Amanda Dobbins reviews the new Beyoncé documentary:
This is Beyoncé propaganda, a 90-minute self-paean to a pop star whose name is synonymous with control. What’s interesting — interesting enough that Beyoncé feels the need to address it in her own hagiography — is that “control” has become a bad word. “I don’t have to kill myself and be so hard on myself,” Beyoncé says of her perfectionism at one point. You can take that as a stab at self-improvement, or you can interpret it as a savvy attempt to answer her critics in the middle of a film designed to reinforce her Perfect image.
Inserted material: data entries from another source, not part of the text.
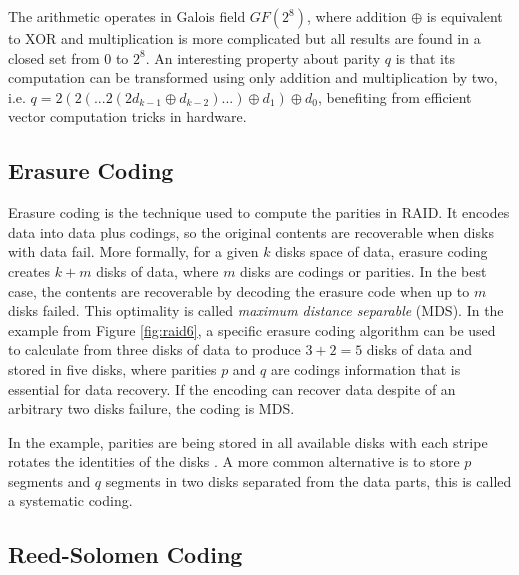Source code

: The arithmetic operates in Galois field $GF(2^8)$, where addition $\oplus$ is equivalent to XOR and multiplication is more complicated but all results are found in a closed set from 0 to $2^8$. An interesting property about parity $q$ is that its computation can be transformed using only addition and multiplication by two, i.e. $q = 2 (2(...2(2d_{k-1} \oplus d_{k-2})...) \oplus d_1) \oplus d_0$, benefiting from efficient vector computation tricks in hardware.




\subsection{Erasure Coding}

Erasure coding is the technique used to compute the parities in RAID. It encodes data into data plus codings, so the original contents are recoverable when disks with data fail. More formally, for a given $k$ disks space of data, erasure coding creates $k+m$ disks of data, where $m$ disks are codings or parities. In the best case, the contents are recoverable by decoding the erasure code when up to $m$ disks failed. This optimality is called \textit{maximum distance
separable} (MDS). In the example from Figure \ref{fig:raid6}, a specific erasure coding algorithm can be used to calculate from three disks of data to produce $3+2=5$ disks of data and stored in five disks, where parities $p$ and $q$ are codings information that is essential for data recovery. If the encoding can recover data despite of an arbitrary two disks failure, the coding is MDS. 

In the example, parities are being stored in all available disks with each stripe rotates the identities of the disks . A more common alternative is to store $p$ segments and $q$ segments in two disks separated from the data parts, this is called a systematic coding.


%


\subsection{Reed-Solomen Coding}

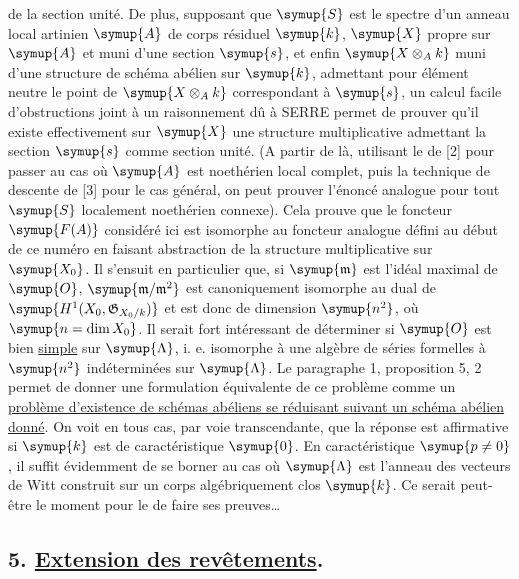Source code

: de la section unité. De plus, supposant que $\symup{S}$ est le spectre d'un anneau
local artinien $\symup{A}$ de corps résiduel $\symup{k}$, $\symup{X}$ propre sur $\symup{A}$ et muni d'une
section $\symup{s}$, et enfin $\symup{X\otimes_Ak}$ muni d'une structure de schéma abélien sur
$\symup{k}$, admettant pour élément neutre le point de $\symup{X\otimes_Ak}$ correspondant à
$\symup{s}$, un calcul facile d'obstructions joint à un raisonnement dû à SERRE permet
de prouver qu'il existe effectivement sur $\symup{X}$ une structure multiplicative
admettant la section $\symup{s}$ comme section unité. (A partir de là, utilisant le
 de [2] pour passer au cas où $\symup{A}$ est noethérien local
complet, puis la technique de descente de [3] pour le cas général, on peut
prouver l'énoncé analogue pour tout $\symup{S}$ localement noethérien connexe). Cela
prouve que le foncteur $\symup{F(A)}$ considéré ici est isomorphe au foncteur analogue
défini au début de ce numéro en faisant abstraction de la structure
multiplicative sur $\symup{X_0}$. Il s'ensuit en particulier que, si $\symup{\mathfrak m}$ est
l'idéal maximal de $\symup{O}$, $\symup{\mathfrak m/\mathfrak m^2}$ est canoniquement
isomorphe au dual de $\symup{H^1(X_0,\mathfrak G_{X_0/k})}$ et est donc de dimension $\symup{n^2}$,
où $\symup{n=\dim X_0}$. Il serait fort intéressant de déterminer si $\symup{O}$ est bien
\uline{simple} sur $\symup{\Lambda}$, i. e. isomorphe à une algèbre de séries formelles à $\symup{n^2}$
indéterminées sur $\symup{\Lambda}$. Le paragraphe 1, proposition 5, 2 permet de donner
une formulation équivalente de ce problème comme un \uline{problème d'existence de
schémas abéliens se réduisant suivant un schéma abélien donné}. On voit en tous
cas, par voie transcendante, que la réponse est affirmative si $\symup{k}$ est de
caractéristique $\symup{0}$. En caractéristique $\symup{p\ne0}$, il suffit évidemment de se
borner au cas où $\symup{\Lambda}$ est l'anneau des vecteurs de Witt construit sur un
corps algébriquement clos $\symup{k}$. Ce serait peut-être le moment pour le  de faire ses preuves\ldots

\subsection*{\textnormal{5. \uline{Extension des revêtements}.}}

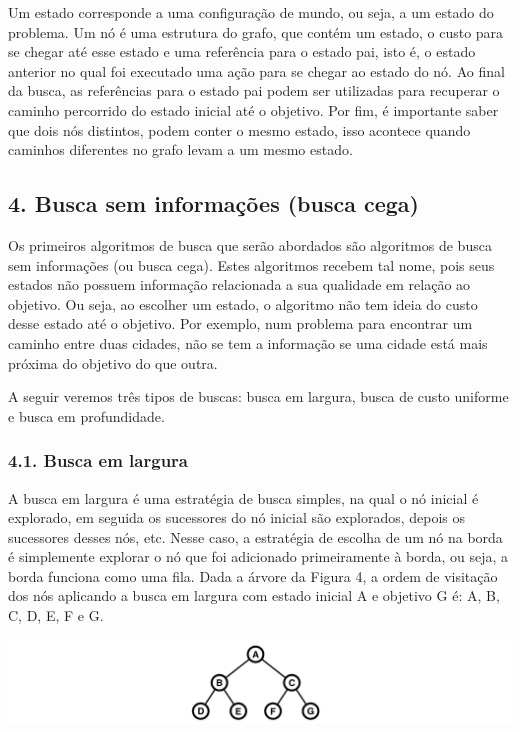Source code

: \documentclass[brazil,]{article}
\let\origfigure=\figure
\let\endorigfigure=\endfigure
\renewenvironment{figure}[1][]{%
\origfigure[H]
}{%
\endorigfigure
}
\begin{document}
Um estado corresponde a uma configuração de mundo, ou seja, a um estado
do problema. Um nó é uma estrutura do grafo, que contém um estado, o
custo para se chegar até esse estado e uma referência para o estado pai,
isto é, o estado anterior no qual foi executado uma ação para se chegar
ao estado do nó. Ao final da busca, as referências para o estado pai
podem ser utilizadas para recuperar o caminho percorrido do estado
inicial até o objetivo. Por fim, é importante saber que dois nós
distintos, podem conter o mesmo estado, isso acontece quando caminhos
diferentes no grafo levam a um mesmo estado.

\subsection{4. Busca sem informações (busca
cega)}\label{busca-sem-informauxe7uxf5es-busca-cega}

Os primeiros algoritmos de busca que serão abordados são algoritmos de
busca sem informações (ou busca cega). Estes algoritmos recebem tal
nome, pois seus estados não possuem informação relacionada a sua
qualidade em relação ao objetivo. Ou seja, ao escolher um estado, o
algoritmo não tem ideia do custo desse estado até o objetivo. Por
exemplo, num problema para encontrar um caminho entre duas cidades, não
se tem a informação se uma cidade está mais próxima do objetivo do que
outra.

A seguir veremos três tipos de buscas: busca em largura, busca de custo
uniforme e busca em profundidade.

\subsubsection{4.1. Busca em largura}\label{busca-em-largura}

A busca em largura é uma estratégia de busca simples, na qual o nó
inicial é explorado, em seguida os sucessores do nó inicial são
explorados, depois os sucessores desses nós, etc. Nesse caso, a
estratégia de escolha de um nó na borda é simplemente explorar o nó que
foi adicionado primeiramente à borda, ou seja, a borda funciona como uma
fila. Dada a árvore da Figura 4, a ordem de visitação dos nós aplicando
a busca em largura com estado inicial A e objetivo G é: A, B, C, D, E, F
e G.

\begin{figure}
\centering
\includegraphics{arvore.png}
\caption{Árvore binária.}
\end{figure}
\end{document}
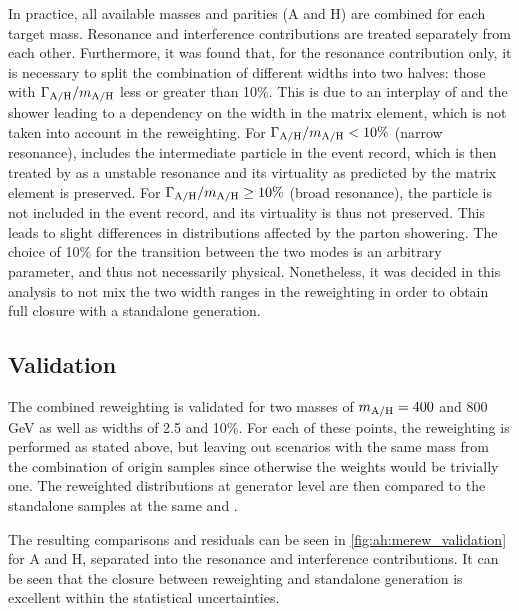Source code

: In practice, all available masses and parities (A and H) are combined for each target \AH mass. Resonance and interference contributions are treated separately from each other. Furthermore, it was found that, for the resonance contribution only, it is necessary to split the combination of different \AH widths into two halves: those with $\Gamma_{\mathrm{A/H}}/m_{\mathrm{A/H}}$ less or greater than 10\%. This is due to an interplay of \amcatnlo and the \pythia shower leading to a dependency on the \AH width in the matrix element, which is not taken into account in the reweighting. For $\Gamma_{\mathrm{A/H}}/m_{\mathrm{A/H}} < 10\%$ (narrow resonance), \amcatnlo includes the intermediate \AH particle in the event record, which is then treated by \pythia as a unstable resonance and its virtuality as predicted by the matrix element is preserved. For $\Gamma_{\mathrm{A/H}}/m_{\mathrm{A/H}} \geq 10\%$ (broad resonance), the \AH particle is not included in the event record, and its virtuality is thus not preserved. This leads to slight differences in distributions affected by the parton showering. The choice of 10\% for the transition between the two modes is an arbitrary parameter, and thus not necessarily physical. Nonetheless, it was decided in this analysis to not mix the two width ranges in the reweighting in order to obtain full closure with a standalone generation.

\subsection{Validation}

The combined reweighting is validated for two masses of $m_{\mathrm{A/H}} = 400$ and 800 GeV as well as widths of 2.5 and 10\%. For each of these points, the reweighting is performed as stated above, but leaving out \AH scenarios with the same mass from the combination of origin samples since otherwise the weights would be trivially one. The reweighted \mtt distributions at generator level are then compared to the standalone samples at the same \mAH and \wAH.

The resulting comparisons and residuals can be seen in \cref{fig:ah:merew_validation} for A and H, separated into the resonance and interference contributions. It can be seen that the closure between reweighting and standalone generation is excellent within the statistical uncertainties.

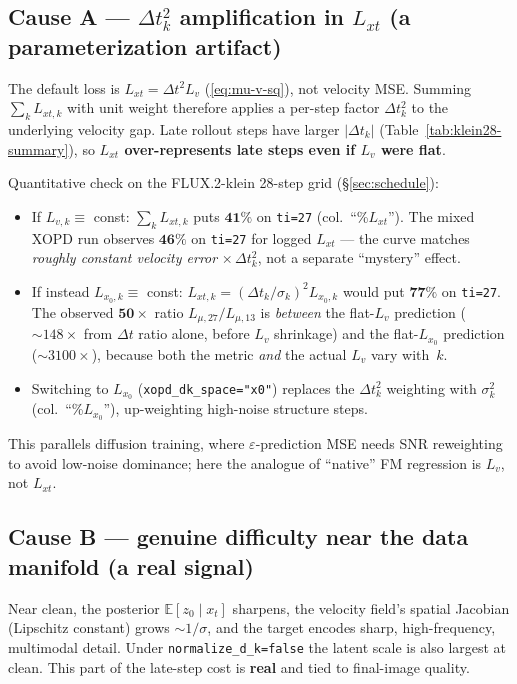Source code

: \documentclass[11pt,a4paper]{article}
\newcommand{\E}{\mathbb{E}}
\newcommand{\dt}{\Delta t}
\begin{document}
\subsection[Cause A: step-size amplification]
{Cause A --- $\dt_k^2$ amplification in $L_{xt}$ (a parameterization artifact)}
\label{ssec:causeA}

The default loss is $L_{xt}=\dt^2 L_v$ (\eqref{eq:mu-v-sq}), not velocity MSE. Summing
$\sum_k L_{xt,k}$ with unit weight therefore applies a per-step factor $\dt_k^2$ to the underlying
velocity gap. Late rollout steps have larger $\lvert\dt_k\rvert$ (Table~\ref{tab:klein28-summary}),
so \textbf{$L_{xt}$ over-represents late steps even if $L_v$ were flat}.

Quantitative check on the FLUX.2-klein 28-step grid (\S\ref{sec:schedule}):
\begin{itemize}[leftmargin=1.5em]
\item If $L_{v,k}\equiv$ const: $\sum_k L_{xt,k}$ puts $\mathbf{41\%}$ on \texttt{ti=27}
(col.~``\%$L_{xt}$''). The mixed XOPD run observes $\mathbf{46\%}$ on \texttt{ti=27} for logged
$L_{xt}$ --- the curve matches \emph{roughly constant velocity error} $\times\,\dt_k^2$, not a
separate ``mystery'' effect.
\item If instead $L_{x_0,k}\equiv$ const: $L_{xt,k}=(\dt_k/\sigma_k)^2 L_{x_0,k}$ would put
$\mathbf{77\%}$ on \texttt{ti=27}. The observed $\mathbf{50\times}$ ratio $L_{\mu,27}/L_{\mu,13}$
is \emph{between} the flat-$L_v$ prediction ($\sim148\times$ from $\dt$ ratio alone, before
$L_v$ shrinkage) and the flat-$L_{x_0}$ prediction ($\sim3100\times$), because both the metric
\emph{and} the actual $L_v$ vary with~$k$.
\item Switching to $L_{x_0}$ (\texttt{xopd\_dk\_space="x0"}) replaces the $\dt_k^2$ weighting with
$\sigma_k^2$ (col.~``\%$L_{x_0}$''), up-weighting high-noise structure steps.
\end{itemize}
This parallels diffusion training, where $\varepsilon$-prediction MSE needs SNR reweighting to avoid
low-noise dominance; here the analogue of ``native'' FM regression is $L_v$, not $L_{xt}$.

\subsection{Cause B --- genuine difficulty near the data manifold (a real signal)}
\label{ssec:causeB}

Near clean, the posterior $\E[z_0\mid x_t]$ sharpens, the velocity field's spatial Jacobian
(Lipschitz constant) grows $\sim 1/\sigma$, and the target encodes sharp, high-frequency, multimodal
detail. Under \texttt{normalize\_d\_k=false} the latent scale is also largest at clean. This part of
the late-step cost is \textbf{real} and tied to final-image quality.
\end{document}
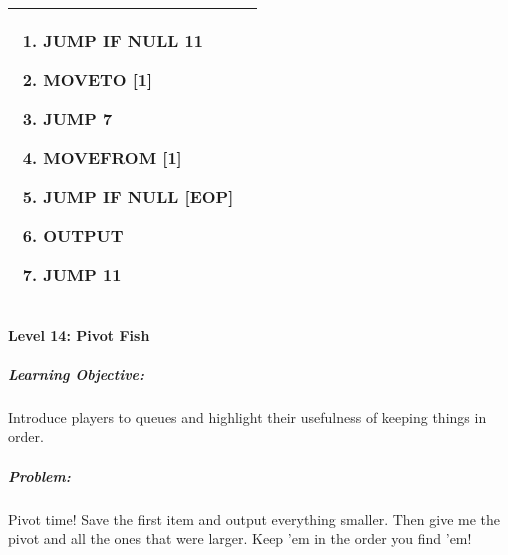 \begin{center}
\begin{tabular}{ | m{5cm} | m{9cm} | }
\begin{enumerate}
                \item JUMP IF NULL 11
                \item MOVETO [1]
                \item JUMP 7
                \item MOVEFROM [1]
                \item JUMP IF NULL [EOP]
                \item OUTPUT
                \item JUMP 11
            \end{enumerate}
            \\
        \hline
    \end{tabular}
\end{center}


\paragraph{Level 14: Pivot Fish}
\subparagraph{Learning Objective:} Introduce players to queues and highlight their usefulness of keeping things in order.

\subparagraph{Problem:} Pivot time! Save the first item and output everything smaller. Then give me the pivot and all the ones that were larger. Keep 'em in the order you find 'em!

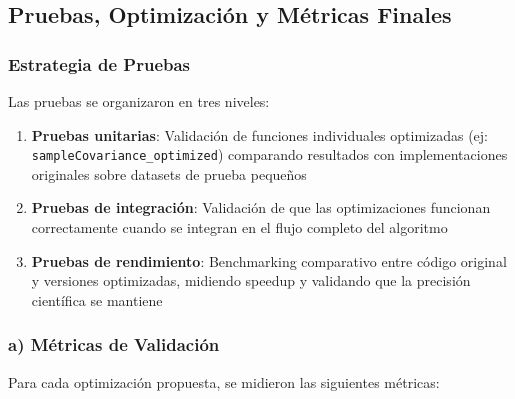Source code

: \subsection{Pruebas, Optimización y Métricas Finales}

\subsubsection{Estrategia de Pruebas}

Las pruebas se organizaron en tres niveles:

\begin{enumerate}
    \item \textbf{Pruebas unitarias}: Validación de funciones individuales optimizadas (ej: \texttt{sampleCovariance\_optimized}) comparando resultados con implementaciones originales sobre datasets de prueba pequeños
    \item \textbf{Pruebas de integración}: Validación de que las optimizaciones funcionan correctamente cuando se integran en el flujo completo del algoritmo
    \item \textbf{Pruebas de rendimiento}: Benchmarking comparativo entre código original y versiones optimizadas, midiendo speedup y validando que la precisión científica se mantiene
\end{enumerate}

\subsubsection{a) Métricas de Validación}

Para cada optimización propuesta, se midieron las siguientes métricas:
Nitsuh Abebe is on a similar page, noting that “some of Knowles’s best and richest music is literally about how it feels to be an obsessive overachiever.” Alyssa’s take:
I’m not someone who thinks Beyoncé owes us any details about her life she doesn’t want to share publicly. But I do think it’s intriguing that she wants to participate in the celebrity ritual of confessing trauma and pain, and insisting that she’s imperfect, without having to share any of what actually caused that pain, or revealing any of those imperfections. In simple narrative efficacy terms, being told only that someone feels bad, or needs their independence, or misses their husband isn’t actually very interesting to watch for an hour and a half: if Life Is But A Dream were fiction, I’d complain about the amount of showing, rather than telling, and say the characters were radically underdeveloped. Beyoncé’s inner life is not inherently interesting simply for being hers.
Jody Rosen argues “there’s no question that Beyoncé is a terrible judge of what is interesting about Beyoncé”:
Consider one topic that never comes up in “Life Is But a Dream”: race. You could make the case that Beyoncé has reached an unprecedented position in American life. She is a black woman who has claimed the mantles of America’s Sweetheart, National Bombshell, and Entertainer-in-Chief. (According to Nielsen, an audience of 1.8 million watched Saturday’s broadcast of “Life Is But a Dream,” a record for an HBO documentary, and three times the average rating for the network’s marquee show, Lena Dunham’s “Girls.”) Beyoncé is one half of an African-American royal couple rivalled only by the duo in the White House. She is by far the “blackest”—musically and aesthetically—of all the post-Madonna pop divas; she represents African-American women’s anger and power like no one in popular culture since Aretha Franklin.